Supports multiple OIDC providers including Auth0, Okta, and Keycloak. This is a stub implementation suitable for testing and development. Production deployments should integrate with a real OIDC library.

Configuration

OIDC configuration should include:

config = %{
  provider: "https://auth.example.com",
  client_id: "your_client_id",
  client_secret: "your_client_secret",
  redirect_uri: "https://your-app.com/auth/callback",
  scopes: ["openid", "email", "profile"]
}

Supported Providers

  • Auth0 (auth0.com)
  • Okta (okta.com)
  • Keycloak (keycloak.org)
  • Generic OIDC-compliant providers

Examples

# Generate authorization URL
config = %{provider: "https://auth.example.com", client_id: "client_123", ...}
url = OIDC.authorization_url(config, "random_state")

# Exchange authorization code for tokens
{:ok, tokens} = OIDC.exchange_code(config, "auth_code_123")

# Verify and extract claims from ID token
{:ok, claims} = OIDC.verify_id_token(config, tokens["id_token"])

Summary

Functions

Generate OIDC authorization URL.

Exchange authorization code for tokens.

Get provider-specific endpoint configurations.

Verify ID token and extract claims.

Types

claims()

@type claims() :: %{required(String.t()) => term()}

config()

@type config() :: %{
  provider: String.t(),
  client_id: String.t(),
  client_secret: String.t(),
  redirect_uri: String.t(),
  scopes: [String.t()]
}

token_response()

@type token_response() :: %{required(String.t()) => String.t()}

Functions

authorization_url(config, state)

@spec authorization_url(config(), String.t()) :: String.t()

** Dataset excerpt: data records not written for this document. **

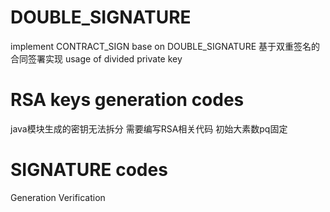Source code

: # DOUBLE_SIGNATURE
implement CONTRACT_SIGN base on DOUBLE_SIGNATURE 基于双重签名的合同签署实现 
usage of divided private key
# RSA keys generation codes
java模块生成的密钥无法拆分
需要编写RSA相关代码
初始大素数pq固定
# SIGNATURE codes
Generation 
Verification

Generate OIDC authorization URL.

Returns a URL that the user should be redirected to for authentication.

Parameters

  • config - OIDC configuration map
  • state - Random state parameter for CSRF protection

Examples

iex> config = %{provider: "https://auth.example.com", client_id: "client_123", redirect_uri: "https://app/callback", scopes: ["openid"]}
iex> url = OIDC.authorization_url(config, "state_xyz")
iex> String.contains?(url, "client_id=client_123")
true

exchange_code(config, code)

@spec exchange_code(config(), String.t()) ::
  {:ok, token_response()} | {:error, atom()}

Exchange authorization code for tokens.

This is a stub implementation that returns mock tokens. In production, this would make an HTTP request to the token endpoint.

Parameters

  • config - OIDC configuration map
  • code - Authorization code from callback

Examples

iex> config = %{provider: "https://auth.example.com", client_id: "client_123", client_secret: "secret", redirect_uri: "https://app/callback"}
iex> {:ok, tokens} = OIDC.exchange_code(config, "auth_code_123")
iex> Map.has_key?(tokens, "access_token")
true

provider_configs()

@spec provider_configs() :: %{required(atom()) => map()}

Get provider-specific endpoint configurations.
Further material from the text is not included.